Since we're working with transformation matrices, we can only solve these analytically if there are simple multipliers in the matrix, as soon as there are trigonometric terms such as sines & cosines introduced, we'll need to use numerical methods. So we linearise by looking at small disturbances only, and set $cos(\phi)$ = 1 and $sin(\phi)$ = $\phi$. Usually OK from a body axis perspective, since stall occurs at 15 degree which is a small enough angle. But..

..to make it all even worse, it is one of the few remaining bits of engineering where the dark art of quaternions are used, since when the nose is pointing straight up some of the Euler angles are undefined and we need a fourth dimension to provide continuity.

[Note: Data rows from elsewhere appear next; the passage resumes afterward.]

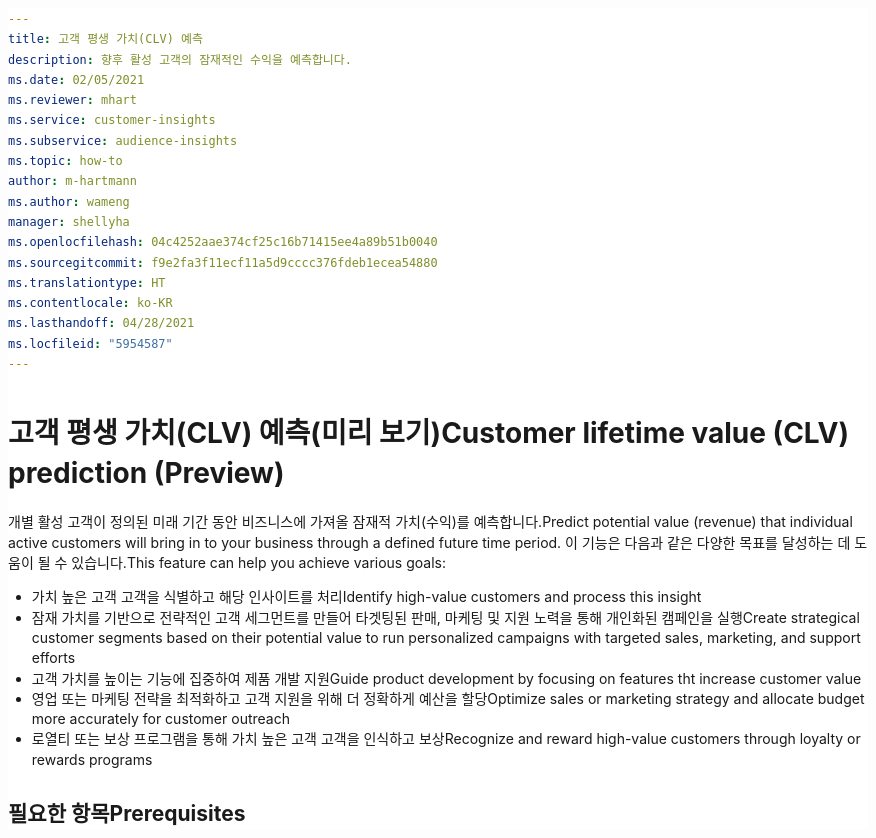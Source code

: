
 ```yaml
---
title: 고객 평생 가치(CLV) 예측
description: 향후 활성 고객의 잠재적인 수익을 예측합니다.
ms.date: 02/05/2021
ms.reviewer: mhart
ms.service: customer-insights
ms.subservice: audience-insights
ms.topic: how-to
author: m-hartmann
ms.author: wameng
manager: shellyha
ms.openlocfilehash: 04c4252aae374cf25c16b71415ee4a89b51b0040
ms.sourcegitcommit: f9e2fa3f11ecf11a5d9cccc376fdeb1ecea54880
ms.translationtype: HT
ms.contentlocale: ko-KR
ms.lasthandoff: 04/28/2021
ms.locfileid: "5954587"
---
```

# <a name="customer-lifetime-value-clv-prediction-preview"></a><span data-ttu-id="187cb-103">고객 평생 가치(CLV) 예측(미리 보기)</span><span class="sxs-lookup"><span data-stu-id="187cb-103">Customer lifetime value (CLV) prediction (Preview)</span></span>

<span data-ttu-id="187cb-104">개별 활성 고객이 정의된 미래 기간 동안 비즈니스에 가져올 잠재적 가치(수익)를 예측합니다.</span><span class="sxs-lookup"><span data-stu-id="187cb-104">Predict potential value (revenue) that individual active customers will bring in to your business through a defined future time period.</span></span> <span data-ttu-id="187cb-105">이 기능은 다음과 같은 다양한 목표를 달성하는 데 도움이 될 수 있습니다.</span><span class="sxs-lookup"><span data-stu-id="187cb-105">This feature can help you achieve various goals:</span></span> 
- <span data-ttu-id="187cb-106">가치 높은 고객 고객을 식별하고 해당 인사이트를 처리</span><span class="sxs-lookup"><span data-stu-id="187cb-106">Identify high-value customers and process this insight</span></span>
- <span data-ttu-id="187cb-107">잠재 가치를 기반으로 전략적인 고객 세그먼트를 만들어 타겟팅된 판매, 마케팅 및 지원 노력을 통해 개인화된 캠페인을 실행</span><span class="sxs-lookup"><span data-stu-id="187cb-107">Create strategical customer segments based on their potential value to run personalized campaigns with targeted sales, marketing, and support efforts</span></span>
- <span data-ttu-id="187cb-108">고객 가치를 높이는 기능에 집중하여 제품 개발 지원</span><span class="sxs-lookup"><span data-stu-id="187cb-108">Guide product development by focusing on features tht increase customer value</span></span>
- <span data-ttu-id="187cb-109">영업 또는 마케팅 전략을 최적화하고 고객 지원을 위해 더 정확하게 예산을 할당</span><span class="sxs-lookup"><span data-stu-id="187cb-109">Optimize sales or marketing strategy and allocate budget more accurately for customer outreach</span></span>
- <span data-ttu-id="187cb-110">로열티 또는 보상 프로그램을 통해 가치 높은 고객 고객을 인식하고 보상</span><span class="sxs-lookup"><span data-stu-id="187cb-110">Recognize and reward high-value customers through loyalty or rewards programs</span></span> 

## <a name="prerequisites"></a><span data-ttu-id="187cb-111">필요한 항목</span><span class="sxs-lookup"><span data-stu-id="187cb-111">Prerequisites</span></span>
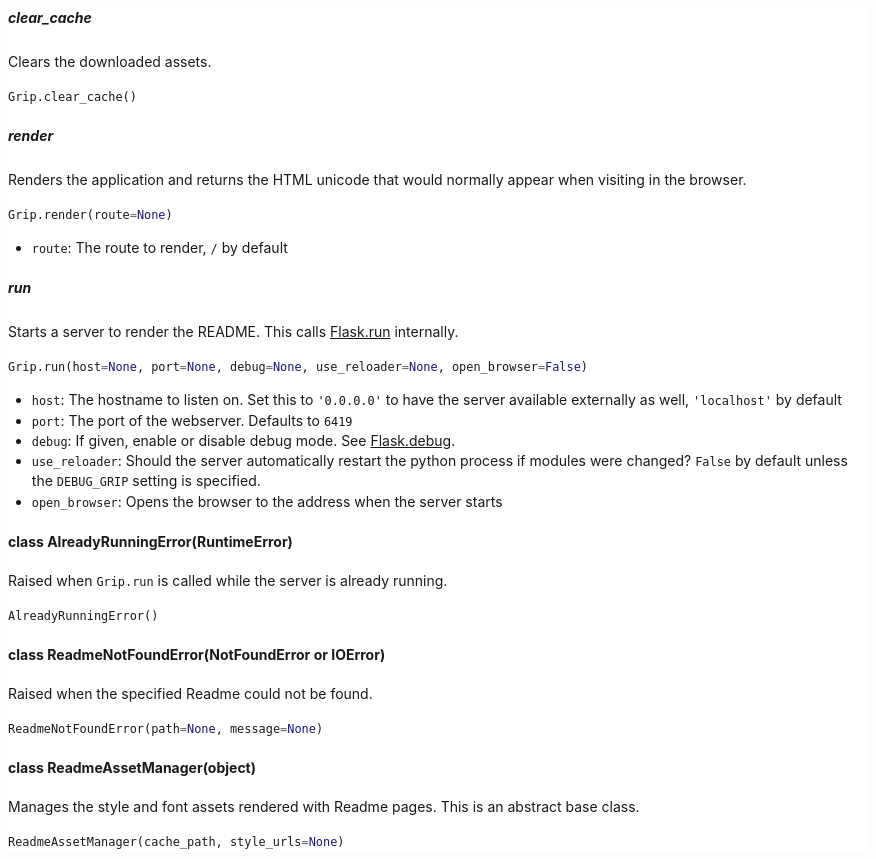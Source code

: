 ##### clear_cache

Clears the downloaded assets.

```python
Grip.clear_cache()
```

##### render

Renders the application and returns the HTML unicode that would normally appear
when visiting in the browser.

```python
Grip.render(route=None)
```

- `route`: The route to render, `/` by default

##### run

Starts a server to render the README. This calls [Flask.run][] internally.

```python
Grip.run(host=None, port=None, debug=None, use_reloader=None, open_browser=False)
```

- `host`: The hostname to listen on. Set this to `'0.0.0.0'` to have the server
          available externally as well, `'localhost'` by default
- `port`: The port of the webserver. Defaults to `6419`
- `debug`: If given, enable or disable debug mode. See [Flask.debug][].
- `use_reloader`: Should the server automatically restart the python process
                  if modules were changed? `False` by default unless the
                  `DEBUG_GRIP` setting is specified.
- `open_browser`: Opens the browser to the address when the server starts


#### class AlreadyRunningError(RuntimeError)

Raised when `Grip.run` is called while the server is already running.

```python
AlreadyRunningError()
```


#### class ReadmeNotFoundError(NotFoundError or IOError)

Raised when the specified Readme could not be found.

```python
ReadmeNotFoundError(path=None, message=None)
```


#### class ReadmeAssetManager(object)

Manages the style and font assets rendered with Readme pages. This is an
abstract base class.

```python
ReadmeAssetManager(cache_path, style_urls=None)
```


[pypi]: http://pypi.python.org/pypi/grip/
[markdown]: http://developer.github.com/v3/markdown
[rdd]: http://tom.preston-werner.com/2010/08/23/readme-driven-development.html
[authors.md]: AUTHORS.md
[offline-renderer]: http://github.com/joeyespo/grip/tree/offline-renderer
[personal access token]: https://github.com/settings/tokens/new?scopes=
[keychain-access]: https://gist.github.com/klmr/3840aa3c12f947e4064c
[task-lists]: https://github.com/blog/1825-task-lists-in-all-markdown-documents
[user-content]: http://github.github.com/github-flavored-markdown
[python-markdown]: http://github.com/waylan/Python-Markdown
[flask.run]: http://flask.pocoo.org/docs/0.10/api/#flask.Flask.run
[flask.debug]: http://flask.pocoo.org/docs/0.10/api/#flask.Flask.debug
[pytest]: http://pytest.org/
[pytest-watch]: https://github.com/joeyespo/pytest-watch
[twitter]: http://twitter.com/joeyespo
[support]: https://gratipay.com/grip/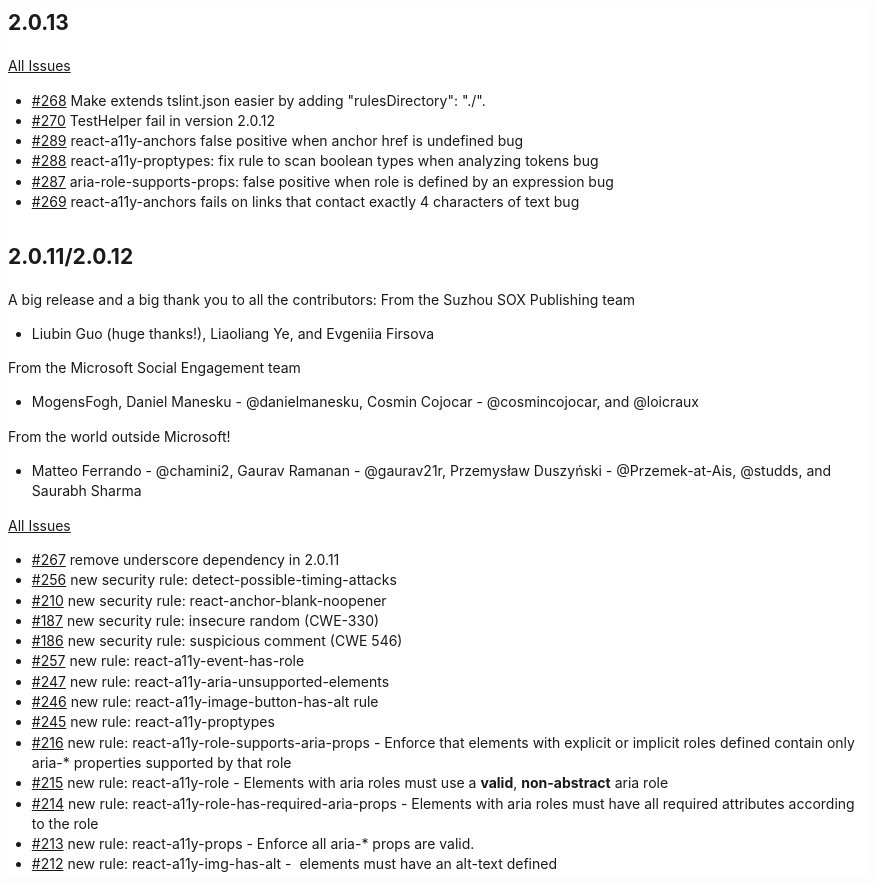 ## 2.0.13

[All Issues](https://github.com/Microsoft/tslint-microsoft-contrib/issues?utf8=%E2%9C%93&q=is%3Aissue%20is%3Aclosed%20milestone%3A2.0.13)

-   [#268](https://github.com/Microsoft/tslint-microsoft-contrib/issues/268) Make extends tslint.json easier by adding "rulesDirectory": "./".
-   [#270](https://github.com/Microsoft/tslint-microsoft-contrib/issues/270) TestHelper fail in version 2.0.12
-   [#289](https://github.com/Microsoft/tslint-microsoft-contrib/issues/289) react-a11y-anchors false positive when anchor href is undefined bug
-   [#288](https://github.com/Microsoft/tslint-microsoft-contrib/issues/288) react-a11y-proptypes: fix rule to scan boolean types when analyzing tokens bug
-   [#287](https://github.com/Microsoft/tslint-microsoft-contrib/issues/287) aria-role-supports-props: false positive when role is defined by an expression bug
-   [#269](https://github.com/Microsoft/tslint-microsoft-contrib/issues/269) react-a11y-anchors fails on links that contact exactly 4 characters of text bug

## 2.0.11/2.0.12

A big release and a big thank you to all the contributors:
From the Suzhou SOX Publishing team

-   Liubin Guo (huge thanks!), Liaoliang Ye, and Evgeniia Firsova

From the Microsoft Social Engagement team

-   MogensFogh, Daniel Manesku - @danielmanesku, Cosmin Cojocar - @cosmincojocar, and @loicraux

From the world outside Microsoft!

-   Matteo Ferrando - @chamini2, Gaurav Ramanan - @gaurav21r, Przemysław Duszyński - @Przemek-at-Ais, @studds, and Saurabh Sharma

[All Issues](https://github.com/Microsoft/tslint-microsoft-contrib/issues?utf8=%E2%9C%93&q=is%3Aissue%20is%3Aclosed%20milestone%3A2.0.11)

-   [#267](https://github.com/Microsoft/tslint-microsoft-contrib/issues/267) remove underscore dependency in 2.0.11
-   [#256](https://github.com/Microsoft/tslint-microsoft-contrib/issues/256) new security rule: detect-possible-timing-attacks
-   [#210](https://github.com/Microsoft/tslint-microsoft-contrib/issues/210) new security rule: react-anchor-blank-noopener
-   [#187](https://github.com/Microsoft/tslint-microsoft-contrib/issues/187) new security rule: insecure random (CWE-330)
-   [#186](https://github.com/Microsoft/tslint-microsoft-contrib/issues/186) new security rule: suspicious comment (CWE 546)
-   [#257](https://github.com/Microsoft/tslint-microsoft-contrib/issues/257) new rule: react-a11y-event-has-role
-   [#247](https://github.com/Microsoft/tslint-microsoft-contrib/issues/247) new rule: react-a11y-aria-unsupported-elements
-   [#246](https://github.com/Microsoft/tslint-microsoft-contrib/issues/246) new rule: react-a11y-image-button-has-alt rule
-   [#245](https://github.com/Microsoft/tslint-microsoft-contrib/issues/245) new rule: react-a11y-proptypes
-   [#216](https://github.com/Microsoft/tslint-microsoft-contrib/issues/216) new rule: react-a11y-role-supports-aria-props - Enforce that elements with explicit or implicit roles defined contain only aria-\* properties supported by that role
-   [#215](https://github.com/Microsoft/tslint-microsoft-contrib/issues/215) new rule: react-a11y-role - Elements with aria roles must use a **valid**, **non-abstract** aria role
-   [#214](https://github.com/Microsoft/tslint-microsoft-contrib/issues/214) new rule: react-a11y-role-has-required-aria-props - Elements with aria roles must have all required attributes according to the role
-   [#213](https://github.com/Microsoft/tslint-microsoft-contrib/issues/213) new rule: react-a11y-props - Enforce all aria-\* props are valid.
-   [#212](https://github.com/Microsoft/tslint-microsoft-contrib/issues/212) new rule: react-a11y-img-has-alt - <img> elements must have an alt-text defined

I reckon if you're interested in this book, the only prior knowledge you need to have is the realisation that it is going to be complex. What has always worked for me is just taking the results at face value, start to work with it to gain experience, then look it up again so that the context is much clearer.

The book does indeed seem to be a bit laborious to read. What they're saying with the statement on $\dot{w}$ is that in the end result, the linearisations and simplifications are justified, in that no big inaccuracies occur if effects of $\dot{u}$ and $\dot{v}$ are neglected. Effects of $\dot{w}$ are significant though and do need to be considered, which the authors do in the rest of the text.

Equation 4.32 is the most generic statement there is on moments - what is says is: the total moment is (how the moment changes with a variable) times the variable. It does not yet consider what the cause of the moment change is.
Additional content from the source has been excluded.